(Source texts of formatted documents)
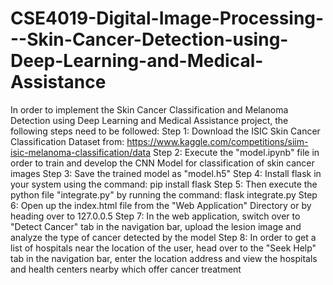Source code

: # CSE4019-Digital-Image-Processing---Skin-Cancer-Detection-using-Deep-Learning-and-Medical-Assistance
In order to implement the Skin Cancer Classification and Melanoma Detection using Deep Learning and Medical Assistance project, the following steps need to be followed:
Step 1: Download the ISIC Skin Cancer Classification Dataset from: https://www.kaggle.com/competitions/siim-isic-melanoma-classification/data
Step 2: Execute the "model.ipynb" file in order to train and develop the CNN Model for classification of skin cancer images
Step 3: Save the trained model as "model.h5"
Step 4: Install flask in your system using the command: pip install flask
Step 5: Then execute the python file "integrate.py" by running the command: flask integrate.py
Step 6: Open up the index.html file from the "Web Application" Directory or by heading over to 127.0.0.5
Step 7: In the web application, switch over to "Detect Cancer" tab in the navigation bar, upload the lesion image and analyze the type of cancer detected by the model
Step 8: In order to get a list of hospitals near the location of the user, head over to the "Seek Help" tab in the navigation bar, enter the location address and view the hospitals and health centers nearby which offer cancer treatment

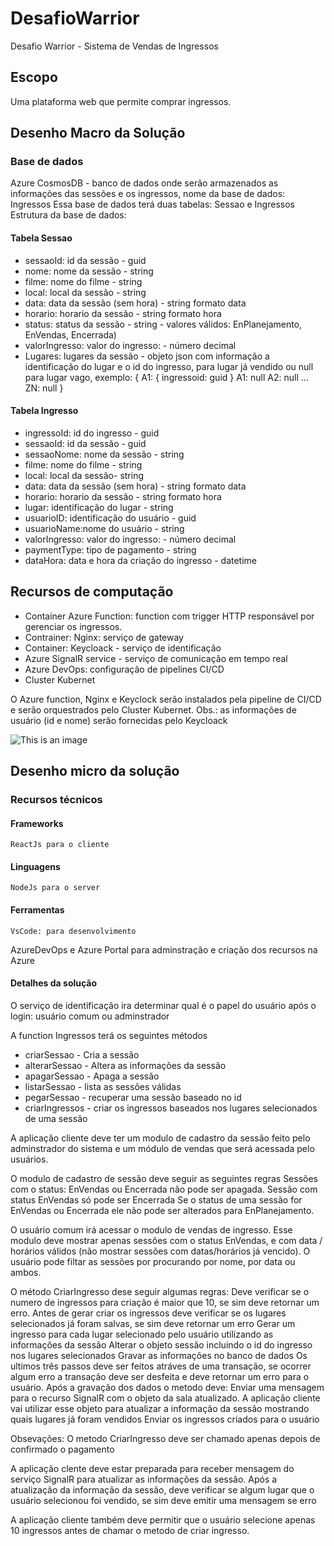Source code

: # DesafioWarrior
Desafio Warrior - Sistema de Vendas de Ingressos

## Escopo
Uma plataforma web que permite comprar ingressos. 

## Desenho Macro da Solução
### Base de dados
Azure CosmosDB - banco de dados onde serão armazenados as informações das sessões e os ingressos, 
nome da base de dados: Ingressos
Essa base de dados terá duas tabelas: Sessao e Ingressos
Estrutura da base de dados:
#### Tabela Sessao
- sessaoId: id da sessão - guid
- nome: nome da sessão - string
- filme: nome do filme - string
- local: local da sessão - string
- data: data da sessão (sem hora) - string formato data
- horario: horario da sessão - string formato hora
- status: status da sessão - string - valores válidos: EnPlanejamento, EnVendas, Encerrada)
- valorIngresso: valor do ingresso: - número decimal
- Lugares: lugares da sessão - objeto json com informação a identificação do lugar e o id do ingresso, para lugar já vendido ou null para lugar vago, exemplo: {
	A1: { ingressoid: guid }
	A1: null
A2: null
…
ZN: null
}

#### Tabela Ingresso
- ingressoId: id do ingresso - guid
- sessaoId: id da sessão - guid
- sessaoNome: nome da sessão - string
- filme: nome do filme - string
- local: local da sessão-  string
- data: data da sessão (sem hora) - string formato data
- horario: horario da sessão - string formato hora
- lugar: identificação do lugar - string
- usuarioID: identificação do usuário - guid
- usuarioName:nome do usuário - string
- valorIngresso: valor do ingresso: - número decimal
- paymentType: tipo de pagamento - string
- dataHora: data e hora da criação do ingresso - datetime

## Recursos de computação
- Container Azure Function: function com trigger HTTP responsável por gerenciar os ingressos.
- Contrainer: Nginx: serviço de gateway 
- Container: Keycloack - serviço de identificação
- Azure SignalR service - serviço de comunicação em tempo real
- Azure DevOps: configuração de pipelines CI/CD
- Cluster Kubernet 

O Azure function, Nginx e Keyclock serão instalados pela pipeline de CI/CD e serão orquestrados pelo Cluster Kubernet.
Obs.: as informações de usuário (id e nome) serão fornecidas pelo Keycloack

![This is an image](https://drive.google.com/file/d/1eDCKxRujgAKqHM7jVEJJ0ufg69yASz6B/view?usp=sharing)

## Desenho micro da solução 
### Recursos técnicos 
#### Frameworks 
	ReactJs para o cliente

#### Linguagens 
	NodeJs para o server 

#### Ferramentas
	VsCode: para desenvolvimento
AzureDevOps e Azure Portal para adminstração e criação dos recursos na Azure

#### Detalhes da solução
O serviço de identificação ira determinar qual é o papel do usuário após o login: usuário comum ou adminstrador

A function Ingressos terá os seguintes métodos
- criarSessao - Cria a sessão
- alterarSessao - Altera as informações da sessão
- apagarSessao - Apaga a sessão
- listarSessao - lista as sessões válidas
- pegarSessao - recuperar uma sessão baseado no id
- criarIngressos - criar os ingressos baseados nos lugares selecionados de uma sessão

A aplicação cliente deve ter um modulo de cadastro da sessão feito pelo adminstrador do sistema e um módulo de vendas que será acessada pelo usuários.

O modulo de cadastro de sessão deve seguir as seguintes regras
Sessões com o status: EnVendas ou Encerrada não pode ser apagada.
Sessão com status EnVendas só pode ser Encerrada
Se o status de uma sessão for EnVendas ou Encerrada ele não pode ser alterados para EnPlanejamento.

O usuário comum irá acessar o modulo de vendas de ingresso. Esse modulo deve mostrar apenas sessões com o status EnVendas, e com data / horários válidos (não mostrar sessões com datas/horários já vencido). O usuário pode filtar as sessões por procurando por nome, por data ou ambos.

O método CriarIngresso dese seguir algumas regras:
Deve verificar se o numero de ingressos para criação é maior que 10, se sim deve retornar um erro.
Antes de gerar criar os ingressos deve verificar se os lugares selecionados já foram salvas, se sim deve retornar um erro
Gerar um ingresso para cada lugar selecionado pelo usuário utilizando as informações da sessão
Alterar o objeto sessão incluindo o id do ingresso nos lugares selecionados
Gravar as informações no banco de dados
Os ultimos três passos deve ser feitos atráves de uma transação, se ocorrer algum erro a transação deve ser desfeita e deve retornar um erro para o usuário.
Após a gravação dos dados o metodo deve:
Enviar uma mensagem para o recurso SignalR com o objeto da sala atualizado. A aplicação cliente vai utilizar esse objeto para atualizar a informação da sessão mostrando quais lugares já foram vendidos
Enviar os ingressos criados para o usuário

Obsevações:
O metodo CriarIngresso deve ser chamado apenas depois de confirmado o pagamento

A aplicação clente deve estar preparada para receber mensagem do serviço SignalR para atualizar as informações da sessão. Após a atualização da informação da sessão, deve verificar se algum lugar que o usuário selecionou foi vendido, se sim deve emitir uma mensagem se erro

A aplicação cliente também deve permitir que o usuário selecione apenas 10 ingressos antes de chamar o metodo de criar ingresso.




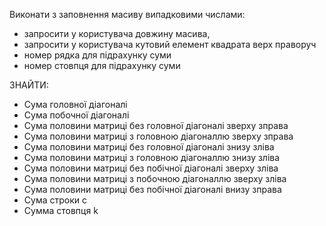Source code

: Виконати з заповнення масиву випадковими числами:

 - запросити у користувача довжину масива,
 - запросити у користувача кутовий елемент квадрата верх праворуч
 - номер рядка для підрахунку суми
 - номер стовпця для підрахунку суми

ЗНАЙТИ:

 - Сума головної діагоналі
 - Сума побочної діагоналі
 - Сума половини матриці без головної діагоналі зверху зправа
 - Сума половини матриці з головною діагоналлю зверху зправа
 - Сума половини матриці без головної діагоналі знизу зліва
 - Сума половини матриці з головною діагоналлю знизу зліва
 - Сума половини матриці без побічної діагоналі зверху зліва
 - Сума половини матриці з побочною діагоналлю зверху зліва
 - Сума половини матриці без побічної діагоналі внизу зправа
 - Сума строки с
 - Сумма стовпця k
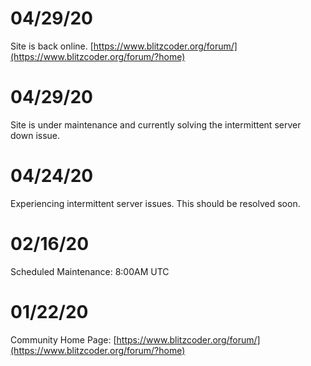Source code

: 04/29/20
========
Site is back online. [https://www.blitzcoder.org/forum/](https://www.blitzcoder.org/forum/?home)

04/29/20
========
Site is under maintenance and currently solving the intermittent server down issue.

04/24/20
========
Experiencing intermittent server issues. This should be resolved soon.

02/16/20
========
Scheduled Maintenance: 8:00AM UTC

01/22/20
========
Community Home Page: [https://www.blitzcoder.org/forum/](https://www.blitzcoder.org/forum/?home)
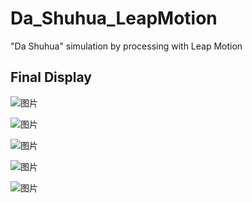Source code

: # Da_Shuhua_LeapMotion
"Da Shuhua" simulation by processing with Leap Motion

Final Display
--------------------------------------------------
![图片](https://github.com/kasperzhang/Da_Shuhua_LeapMotion/assets/152060338/feb16eb4-65cb-4231-ab7f-7647d26a990d)

![图片](https://github.com/kasperzhang/Da_Shuhua_LeapMotion/assets/152060338/ff1813bf-9d1c-44e5-bf42-423a3b4c753d)

![图片](https://github.com/kasperzhang/Da_Shuhua_LeapMotion/assets/152060338/5a4232a1-607c-4fe6-8042-14188e16043c)

![图片](https://github.com/kasperzhang/Da_Shuhua_LeapMotion/assets/152060338/f9072440-f34c-467e-94fa-d9ec1a96d52e)

![图片](https://github.com/kasperzhang/Da_Shuhua_LeapMotion/assets/152060338/6fff6385-a7fd-4b8a-b5bd-7b7a35f01837)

--- TASK INSTRUCTIONS ---
Return exactly the lines above from the line that has "- lugar: identificação do lugar - string" through the line that has "- pegarSessao - recuperar", inclusive, and nothing else.

--- OUTPUT ---
- lugar: identificação do lugar - string
- usuarioID: identificação do usuário - guid
- usuarioName:nome do usuário - string
- valorIngresso: valor do ingresso: - número decimal
- paymentType: tipo de pagamento - string
- dataHora: data e hora da criação do ingresso - datetime

## Recursos de computação
- Container Azure Function: function com trigger HTTP responsável por gerenciar os ingressos.
- Contrainer: Nginx: serviço de gateway 
- Container: Keycloack - serviço de identificação
- Azure SignalR service - serviço de comunicação em tempo real
- Azure DevOps: configuração de pipelines CI/CD
- Cluster Kubernet 

O Azure function, Nginx e Keyclock serão instalados pela pipeline de CI/CD e serão orquestrados pelo Cluster Kubernet.
Obs.: as informações de usuário (id e nome) serão fornecidas pelo Keycloack

![This is an image](https://drive.google.com/file/d/1eDCKxRujgAKqHM7jVEJJ0ufg69yASz6B/view?usp=sharing)

## Desenho micro da solução 
### Recursos técnicos 
#### Frameworks 
	ReactJs para o cliente

#### Linguagens 
	NodeJs para o server 

#### Ferramentas
	VsCode: para desenvolvimento
AzureDevOps e Azure Portal para adminstração e criação dos recursos na Azure

#### Detalhes da solução
O serviço de identificação ira determinar qual é o papel do usuário após o login: usuário comum ou adminstrador

A function Ingressos terá os seguintes métodos
- criarSessao - Cria a sessão
- alterarSessao - Altera as informações da sessão
- apagarSessao - Apaga a sessão
- listarSessao - lista as sessões válidas
- pegarSessao - recuperar uma sessão baseado no id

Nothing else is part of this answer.